L'HORLOGE
( Mylène Farmer ; poème de Baudelaire )

Horloge ! dieu sinistre, effrayant, impassible
Dont le doigt nous menace et nous dit "Souviens-toi!
Les vibrantes Douleurs dans ton coeur plein d'effroi
Se planteront bientôt comme dans une cible ;

Le Plaisir vaporeux fuira vers l'horizon
Ainsi qu'une sylphide au fond de sa coulisse ;
Chaque instant te dévore un morceau du délice
A chaque homme accordé pour toute sa saison.

Trois mille six cent fois par heure, la Seconde
Chuchote : Souviens-toi ! - Rapide, avec sa voix
D'insecte, Maintenant dit : Je suis Autrefois,
Et j'ai pompé ta vie avec ma trompe immonde !

Remember ! Souviens-toi, prodigue Esto memor !
( Mon gosier de métal parle toutes les langues.)
Les minutes, mortel folâtre, sont des gangues
Qu'il ne faut pas lâcher sans en extraire l'or !

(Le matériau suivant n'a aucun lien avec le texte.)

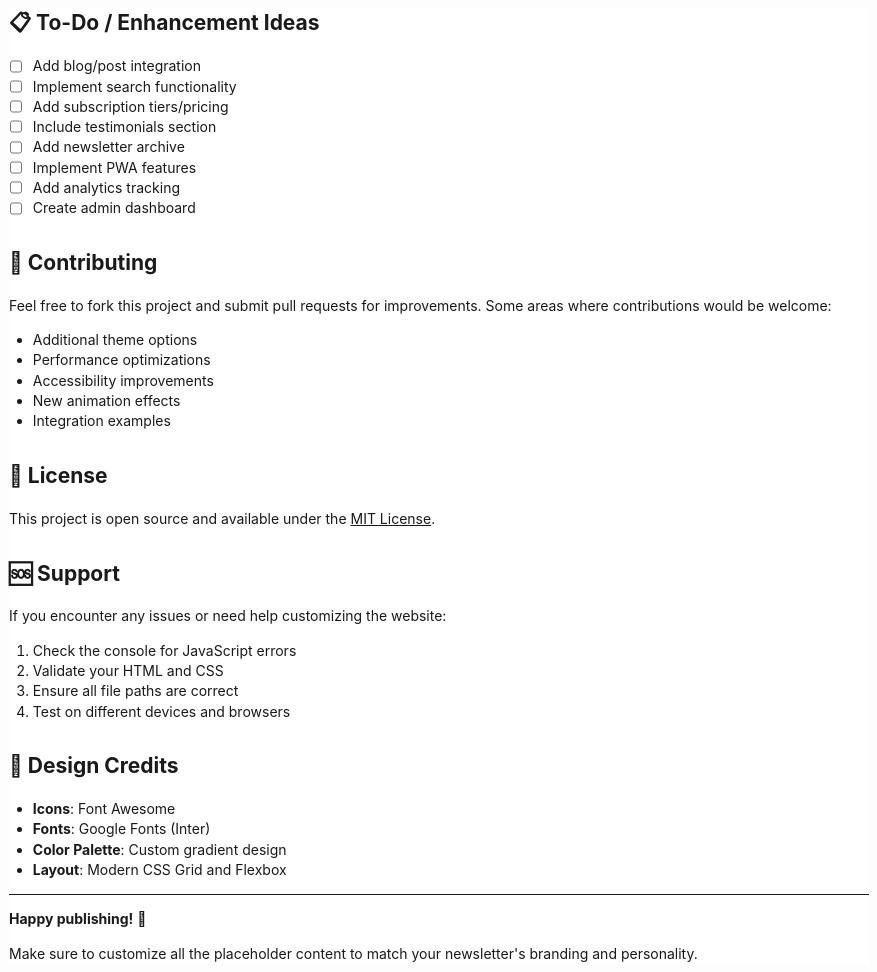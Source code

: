 ## 📋 To-Do / Enhancement Ideas

- [ ] Add blog/post integration
- [ ] Implement search functionality
- [ ] Add subscription tiers/pricing
- [ ] Include testimonials section
- [ ] Add newsletter archive
- [ ] Implement PWA features
- [ ] Add analytics tracking
- [ ] Create admin dashboard

## 🤝 Contributing

Feel free to fork this project and submit pull requests for improvements. Some areas where contributions would be welcome:

- Additional theme options
- Performance optimizations
- Accessibility improvements
- New animation effects
- Integration examples

## 📄 License

This project is open source and available under the [MIT License](LICENSE).

## 🆘 Support

If you encounter any issues or need help customizing the website:

1. Check the console for JavaScript errors
2. Validate your HTML and CSS
3. Ensure all file paths are correct
4. Test on different devices and browsers

## 🎨 Design Credits

- **Icons**: Font Awesome
- **Fonts**: Google Fonts (Inter)
- **Color Palette**: Custom gradient design
- **Layout**: Modern CSS Grid and Flexbox

---

**Happy publishing!** 🚀

Make sure to customize all the placeholder content to match your newsletter's branding and personality.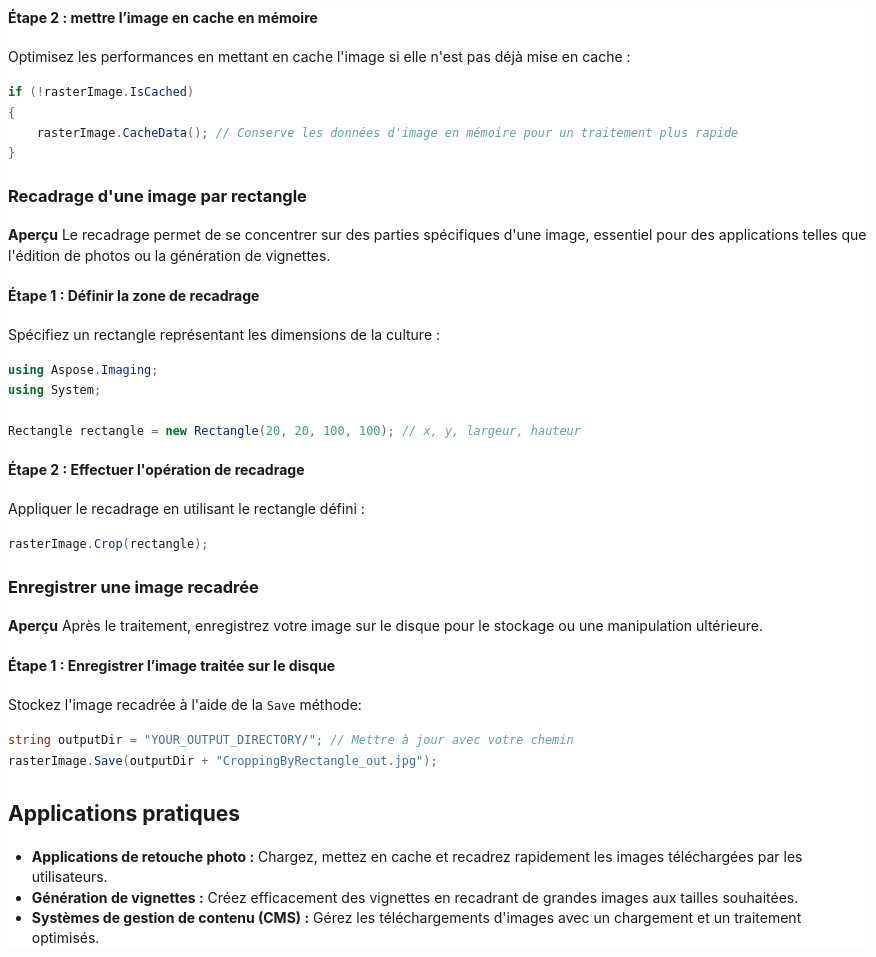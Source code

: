 #### Étape 2 : mettre l’image en cache en mémoire

Optimisez les performances en mettant en cache l'image si elle n'est pas déjà mise en cache :

```csharp
if (!rasterImage.IsCached)
{
    rasterImage.CacheData(); // Conserve les données d'image en mémoire pour un traitement plus rapide
}
```

### Recadrage d'une image par rectangle

**Aperçu**
Le recadrage permet de se concentrer sur des parties spécifiques d'une image, essentiel pour des applications telles que l'édition de photos ou la génération de vignettes.

#### Étape 1 : Définir la zone de recadrage

Spécifiez un rectangle représentant les dimensions de la culture :

```csharp
using Aspose.Imaging;
using System;

Rectangle rectangle = new Rectangle(20, 20, 100, 100); // x, y, largeur, hauteur
```

#### Étape 2 : Effectuer l'opération de recadrage

Appliquer le recadrage en utilisant le rectangle défini :

```csharp
rasterImage.Crop(rectangle);
```

### Enregistrer une image recadrée

**Aperçu**
Après le traitement, enregistrez votre image sur le disque pour le stockage ou une manipulation ultérieure.

#### Étape 1 : Enregistrer l’image traitée sur le disque

Stockez l'image recadrée à l'aide de la `Save` méthode:

```csharp
string outputDir = "YOUR_OUTPUT_DIRECTORY/"; // Mettre à jour avec votre chemin
rasterImage.Save(outputDir + "CroppingByRectangle_out.jpg");
```

## Applications pratiques

- **Applications de retouche photo :** Chargez, mettez en cache et recadrez rapidement les images téléchargées par les utilisateurs.
- **Génération de vignettes :** Créez efficacement des vignettes en recadrant de grandes images aux tailles souhaitées.
- **Systèmes de gestion de contenu (CMS) :** Gérez les téléchargements d'images avec un chargement et un traitement optimisés.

Souviens-toi que le temps est un joueur avide
Qui gagne sans tricher, à tout coup ! c'est la loi.
Le jour décroît ; la nuit augmente, souviens-toi !
Le gouffre a toujours soif ; la clepsydre se vide.

Tantôt sonnera l'heure où le divin Hasard,
Où l'auguste Vertu, ton épouse encore vierge,
Où le repentir même ( oh ! la dernière auberge !)
Où tout te dira : Meurs, vieux lâche ! il est trop tard !"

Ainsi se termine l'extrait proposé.